On April 10 I was trying to clean up my Instagram.

The plan was small. Tighten the cover graphics, build a system that produced consistent reel covers, stop redoing the same template every week. I had a folder of references, a brand palette, and a few rules I kept rewriting from memory. It was supposed to be a one-afternoon job.

What happened instead: an architecture I had been sketching for the writing work got tested for the first time on a visual task. The setup was a separate sandbox with its own governing file, a reference layer, a single brief, and a design session that read only what it needed. I taught the design sandbox the brand rules once. I gave it the brief. I let it run.

Fifty covers came back in minutes. Same palette. Same type. Same cover language. None of them off-brand.


One of the fifty IG covers produced by the design sandbox after the architecture was taught once and the brief was loaded.

I have been teaching since 1996. I know what fifty hours of design work looks like. I had just watched it finish before lunch.

That was the gateway. I had not been trying to build anything bigger than a tidy Instagram. But once an architecture, taught and tested, can be trusted to execute, the question is no longer what can I delegate. It is what is now worth building.

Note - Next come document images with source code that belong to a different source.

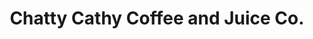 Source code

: ---
title: "Chatty Cathy Coffee and Juice Co."
url: /ithaca/chatty-cathy-coffee-and-juice-co/
shop: Kaffee
--- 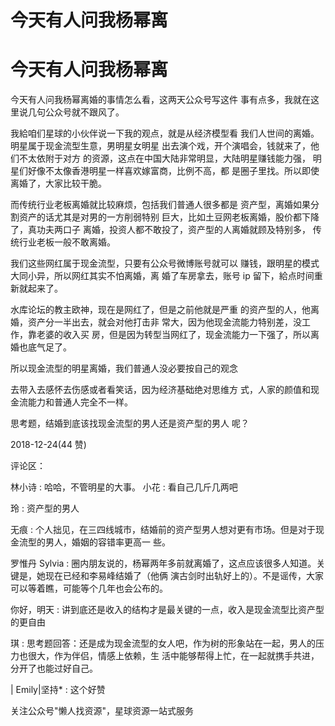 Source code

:# 今天有人问我杨幂离

# 今天有人问我杨幂离

今天有人问我杨幂离婚的事情怎么看，这两天公众号写这件 事有点多，我就在这里说几句公众号就不跟风了。

我給咱们星球的小伙伴说一下我的观点，就是从经济模型看 我们人世间的离婚。明星属于现金流型生意，男明星女明星 出去演个戏，开个演唱会，钱就来了，他们不太依附于对方 的资源，这点在中国大陆非常明显，大陆明星赚钱能力强， 明星们好像不太像香港明星一样喜欢嫁富商，比例不高，都 是圈子里找。所以即使离婚了，大家比较干脆。

而传统行业老板离婚就比较麻烦，包括我们普通人很多都是 资产型，离婚如果分割资产的话尤其是对男的一方削弱特别 巨大，比如土豆网老板离婚，股价都下降了，真功夫两口子 离婚，投资人都不敢投了，资产型的人离婚就顾及特别多， 传统行业老板一般不敢离婚。

我们这些网红属于现金流型，只要有公众号微博账号就可以 赚钱，跟明星的模式大同小异，所以网红其实不怕离婚，离 婚了车房拿去，账号 ip 留下，給点时间重新就起来了。

水库论坛的教主欧神，现在是网红了，但是之前他就是严重 的资产型的人，他离婚，资产分一半出去，就会对他打击非 常大，因为他现金流能力特别差，没工作，靠老婆的收入买 房，但是因为转型当网红了，现金流能力一下强了，所以离 婚也底气足了。

所以现金流型的明星离婚，我们普通人没必要按自己的观念

去带入去感怀去伤感或者看笑话，因为经济基础绝对思维方 式，人家的颜值和现金流能力和普通人完全不一样。

思考题，结婚到底该找现金流型的男人还是资产型的男人 呢？

2018-12-24(44 赞)

评论区：

林小诗 : 哈哈，不管明星的大事。 小花 : 看自己几斤几两吧

玲 : 资产型的男人

无痕 : 个人拙见，在三四线城市，结婚前的资产型男人想对更有市场。但是对于现金流型的男人，婚姻的容错率更高一 些。

罗惟丹 Sylvia : 圈内朋友说的，杨幂两年多前就离婚了，这点应该很多人知道。关键是，她现在已经和李易峰结婚了（他俩 演古剑时出轨好上的）。不是谣传，大家可以等着瞧，可能等个几年也会公布的。

你好，明天 : 讲到底还是收入的结构才是最关键的一点，收入是现金流型比资产型的更自由

琪 : 思考题回答：还是成为现金流型的女人吧，作为树的形象站在一起，男人的压力也很大，作为伴侣，情感上依赖，生 活中能够帮得上忙，在一起就携手共进，分开了也能过好自己。

| Emily|坚持* : 这个好赞

关注公众号"懒人找资源"，星球资源一站式服务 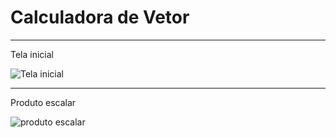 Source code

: # Calculadora de Vetor

---
Tela inicial 

![Tela inicial](https://user-images.githubusercontent.com/105120915/220820528-65cec442-8dab-479e-a18f-28c82cec0df5.png)

---

Produto escalar

![produto escalar](https://user-images.githubusercontent.com/105120915/220820600-26815a88-a002-43ba-9b0d-b812c79a85a9.png)




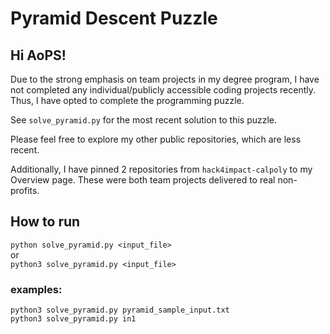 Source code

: # Pyramid Descent Puzzle
## Hi AoPS! 

Due to the strong emphasis on team projects in my degree program, I have not completed any individual/publicly accessible coding projects recently. Thus, I have opted to complete the programming puzzle. 

See `solve_pyramid.py` for the most recent solution to this puzzle. 

Please feel free to explore my other public repositories, which are less recent.  

Additionally, I have pinned 2 repositories from `hack4impact-calpoly` to my Overview page. These were both team projects delivered to real non-profits.

## How to run
`python solve_pyramid.py <input_file>`  
or  
`python3 solve_pyramid.py <input_file>`  

### examples:
`python3 solve_pyramid.py pyramid_sample_input.txt`  
`python3 solve_pyramid.py in1` 
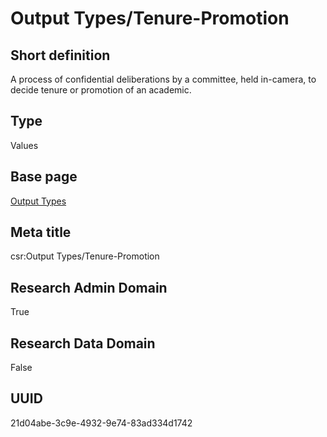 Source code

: # Output Types/Tenure-Promotion
## Short definition
A process of confidential deliberations by a committee, held in-camera, to decide tenure or promotion of an academic.
## Type
Values
## Base page
[Output Types](../../Objects/Output%20Types.md)
## Meta title
csr:Output Types/Tenure-Promotion
## Research Admin Domain
True
## Research Data Domain
False
## UUID
21d04abe-3c9e-4932-9e74-83ad334d1742
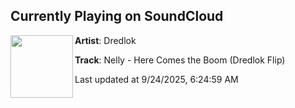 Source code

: ## Currently Playing on SoundCloud

[<img align="left" width="100" src="https://i1.sndcdn.com/artworks-XjszTYgO8sFz3eb9-45kHKQ-t500x500.png">](https://soundcloud.com/dredlokmusic/nelly-here-comes-the-boom-dredlok-flip)

**Artist**: Dredlok 

**Track**: Nelly - Here Comes the Boom (Dredlok Flip)

Last updated at 9/24/2025, 6:24:59 AM
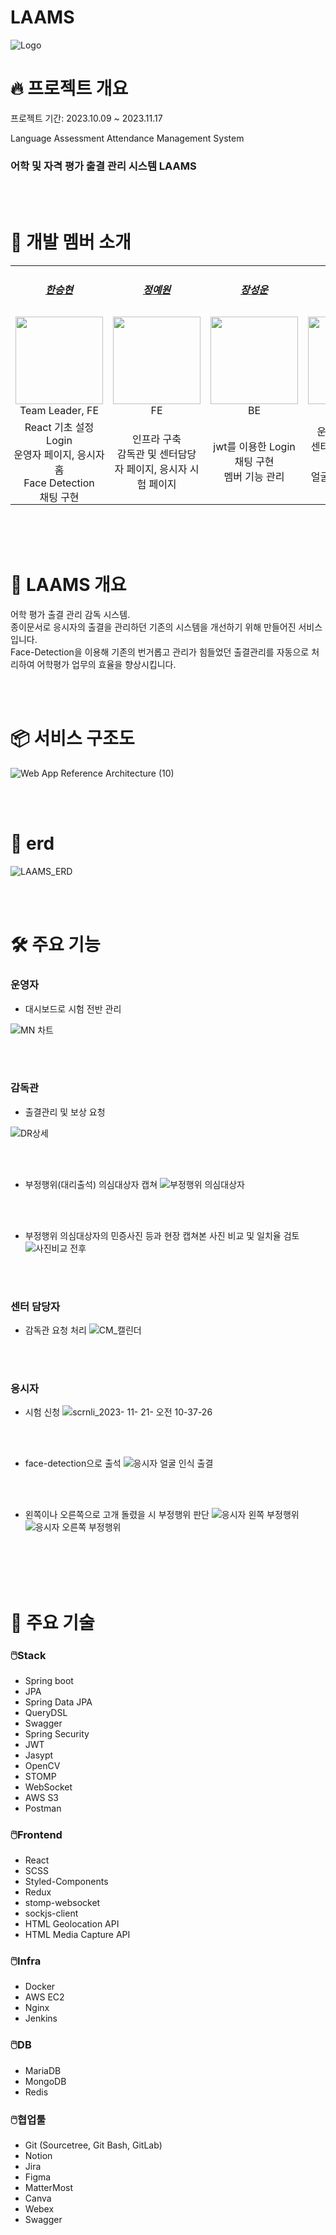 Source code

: # LAAMS

![Logo](https://github.com/Going9/LAAMS/assets/105552606/646666cf-7094-494b-8e1f-3b7d3b580b73)

# 🔥 프로젝트 개요

프로젝트 기간: 2023.10.09 ~ 2023.11.17 <br> 

Language Assessment Attendance Management System <br>

### 어학 및 자격 평가 출결 관리 시스템 LAAMS

<br><br>

# 🙂 개발 멤버 소개

<table>
    <tr>
      <td align="center">
        <h5><a href="https://github.com/SeungHyunH">한승현</a></h5>
      </td>
      <td align="center">
        <h5><a href="https://github.com/yewon830">정예원</a></h5>
      </td>
      <td align="center">
        <h5><a href="https://github.com/seong-un">장성운</a></h5>
      </td>
      <td align="center">
        <h5><a href="https://github.com/Going9">공익규</a></h5>
      </td>
      <td align="center">
        <h5><a href="https://github.com/hjhj-kk">김현지</a></h5>
      </td>
      <td align="center">
        <h5><a href="https://github.com/pdanbi00">박단비</a></h5>
      </td>
    </tr>
    <tr>
        <td height="140px" align="center">
            <img src="https://avatars.githubusercontent.com/SeungHyunH" width="140px" /> <br>Team Leader, FE</td>
        <td height="140px" align="center">
            <img src="https://avatars.githubusercontent.com/yewon830" width="140px" /> <br>FE</td>
        <td height="140px" align="center">
            <img src="https://avatars.githubusercontent.com/seong-un" width="140px" /> <br>BE</td>
        <td height="140px" align="center">
            <img src="https://avatars.githubusercontent.com/Going9" width="140px" /> <br>BE</td>
        <td height="140px" align="center">
            <img src="https://avatars.githubusercontent.com/hjkasd" width="140px" /> <br>BE</td>
        <td height="140px" align="center">
            <img src="https://avatars.githubusercontent.com/pdanbi00" width="140px" /> <br>BE</td>        
    </tr>
    <tr>
      <td align="center" style="padding: 0px">
        React 기초 설정<br>Login<br>운영자 페이지, 응시자 홈<br>Face Detection<br>채팅 구현
      </td>
      <td align="center">
        인프라 구축<br>감독관 및 센터담당자 페이지, 응시자 시험 페이지
      </td>
      <td align="center">
        jwt를 이용한 Login<br>채팅 구현<br>멤버 기능 관리
      </td>
      <td align="center">
        운영자 기능 관리<br>센터 담당자 기능 관리<br>얼굴 인식 및 일치율 비교 기능
      </td>
      <td align="center">
        감독관 기능 관리<br>센터 담당자 기능 관리
      </td>
      <td align="center">
        공지사항 관리<br>대시보드 기능 관리
      </td>    
    </tr>
</table>

<br>
<br>
<br>

# 📜 LAAMS 개요

어학 평가 출결 관리 감독 시스템.<br>
종이문서로 응시자의 출결을 관리하던 기존의 시스템을 개선하기 위해 만들어진 서비스 입니다.<br>
Face-Detection을 이용해 기존의 번거롭고 관리가 힘들었던 출결관리를 자동으로 처리하여 어학평가 업무의 효율을 향상시킵니다.

<br>
<br>

# 📦 서비스 구조도

![Web App Reference Architecture (10)](https://github.com/Going9/LAAMS/assets/105552606/0df33900-cd8b-4b4a-a513-2eef2dc3482a)

<br>
<br>

# 🌊 erd

![LAAMS_ERD](https://github.com/Going9/LAAMS/assets/105552606/716bf142-b567-4236-9081-f6fed1c6203b)

<br>
<br>

# 🛠️ 주요 기능

### 운영자

+ 대시보드로 시험 전반 관리

![MN 차트](https://github.com/Going9/LAAMS/assets/105552606/5ce86975-bf96-41a3-a9fe-3da1231f1851)

<br>
<br>

### 감독관

+ 출결관리 및 보상 요청

![DR상세](https://github.com/Going9/LAAMS/assets/105552606/4619be23-b89f-485f-93ba-4b49020d3056)

<br>
<br>

+ 부정행위(대리출석) 의심대상자 캡쳐
  ![부정행위 의심대상자](https://github.com/Going9/LAAMS/assets/105552606/5d2e88ae-a358-4f01-92b0-b9f08cc07f53)

<br>
<br>

+ 부정행위 의심대상자의 민증사진 등과 현장 캡쳐본 사진 비교 및 일치율 검토
  ![사진비교 전후](https://github.com/Going9/LAAMS/assets/105552606/9ed53e72-2423-461f-bc0e-ee38bfc34eaa)

<br>
<br>

### 센터 담당자

+ 감독관 요청 처리
  ![CM_캘린더](https://github.com/Going9/LAAMS/assets/105552606/045a74a2-7fd6-41f0-b033-925a52dda0ea)

<br>
<br>

### 응시자

+ 시험 신청
  ![scrnli_2023- 11- 21- 오전 10-37-26](https://github.com/Going9/LAAMS/assets/105552606/4288e864-5baf-443a-a1fc-c6ccedc53d8d)

<br>
<br>

+ face-detection으로 출석
  ![응시자 얼굴 인식 출결](https://github.com/Going9/LAAMS/assets/105552606/4cfc01d2-ba2b-4788-8887-397ecb062ef4)

<br>
<br>

+ 왼쪽이나 오른쪽으로 고개 돌렸을 시 부정행위 판단
  ![응시자 왼쪽 부정행위](https://github.com/Going9/LAAMS/assets/105552606/8c258e51-1a63-4969-857b-f41f7b17c4e7)
  ![응시자 오른쪽 부정행위](https://github.com/Going9/LAAMS/assets/105552606/68b8880b-a6be-40f1-8029-637fec601eb4)

<br>
<br>

<br>
<br>

# 🔧 주요 기술

### 🖱️Stack

+ Spring boot
+ JPA
+ Spring Data JPA
+ QueryDSL
+ Swagger
+ Spring Security
+ JWT
+ Jasypt
+ OpenCV
+ STOMP
+ WebSocket
+ AWS S3
+ Postman

### 🖱️Frontend

+ React
+ SCSS
+ Styled-Components
+ Redux
+ stomp-websocket
+ sockjs-client
+ HTML Geolocation API
+ HTML Media Capture API

### 🖱️Infra

+ Docker
+ AWS EC2
+ Nginx
+ Jenkins

### 🖱️DB

+ MariaDB
+ MongoDB
+ Redis

### 🖱️협업툴

+ Git (Sourcetree, Git Bash, GitLab)
+ Notion
+ Jira
+ Figma
+ MatterMost
+ Canva
+ Webex
+ Swagger

<br>
<br>
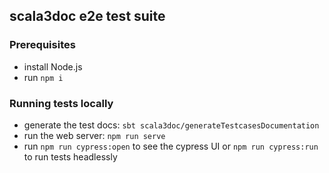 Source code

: ## scala3doc e2e test suite

### Prerequisites

- install Node.js
- run `npm i`

### Running tests locally

- generate the test docs: `sbt scala3doc/generateTestcasesDocumentation`
- run the web server: `npm run serve`
- run `npm run cypress:open` to see the cypress UI or `npm run cypress:run` to run tests headlessly
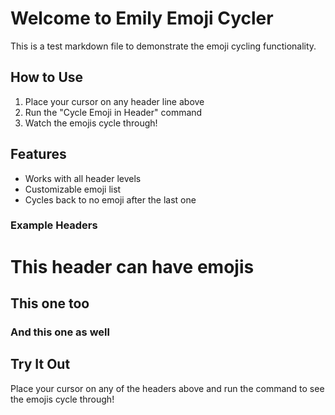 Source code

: # Welcome to Emily Emoji Cycler

This is a test markdown file to demonstrate the emoji cycling functionality.

## How to Use

1. Place your cursor on any header line above
2. Run the "Cycle Emoji in Header" command
3. Watch the emojis cycle through!

## Features

- Works with all header levels
- Customizable emoji list
- Cycles back to no emoji after the last one

### Example Headers

# This header can have emojis

## This one too

### And this one as well

## Try It Out

Place your cursor on any of the headers above and run the command to see the emojis cycle through!

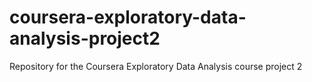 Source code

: # coursera-exploratory-data-analysis-project2
Repository for the Coursera Exploratory Data Analysis course project 2
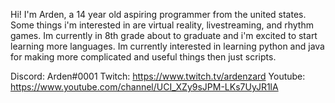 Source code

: Hi! I'm Arden, a 14 year old aspiring programmer from the united states.
Some things i'm interested in are virtual reality, livestreaming, and rhythm games.
Im currently in 8th grade about to graduate and i'm excited to start learning more languages.
Im currently interested in learning python and java for making more complicated and useful things then just scripts.

Discord: Arden#0001
Twitch: https://www.twitch.tv/ardenzard
Youtube: https://www.youtube.com/channel/UCI_XZy9sJPM-LKs7UyJR1lA

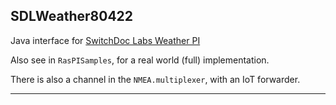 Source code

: ## SDLWeather80422

Java interface for [SwitchDoc Labs Weather PI](http://www.switchdoc.com/weatherpi-solar-powered-raspberry-pi-project/)

Also see in `RasPISamples`, for a real world (full) implementation.

There is also a channel in the `NMEA.multiplexer`, with an IoT forwarder.

---
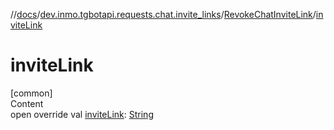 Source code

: //[docs](../../../index.md)/[dev.inmo.tgbotapi.requests.chat.invite_links](../index.md)/[RevokeChatInviteLink](index.md)/[inviteLink](invite-link.md)



# inviteLink  
[common]  
Content  
open override val [inviteLink](invite-link.md): [String](https://kotlinlang.org/api/latest/jvm/stdlib/kotlin/-string/index.html)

Twenty-one days later, on May 1, the answer is three working teams, four books shipped or shippable, a new website, and a clear list of the next two teams to build.

This is the operator's account.


What I had been trying to build

The mindset from day one was unromantic: improve GabeYoga online. Specifically, three things.

A new website that reads like the work is actually doing.

A finished e-book, the JDM book, that holds up under scrutiny from bodyworkers who know the source material cold.

A repeatable process that could take the JDM book completion and apply it to the rest of the manuscripts sitting on my drive.

The IG cleanup was meant to be the small first move. It turned into the test that proved the architecture was real.


The shape of the working system

Three Claude projects. Each one named, each one isolated, each one with its own governing file.

Orchestrator (research + delegation)
    Reads across everything.
    Writes briefs and reference files.
    Validates handoffs. Does not write prose. Does not generate images.

Content sandbox (My-Content-Ai)
    Articles, podcast, Instagram, book editing.
    Reads its own CLAUDE.md, CONTEXT.md, _config/REFERENCE.md.
    Writes to known output folders.

Design sandbox (My-Cover-Designs)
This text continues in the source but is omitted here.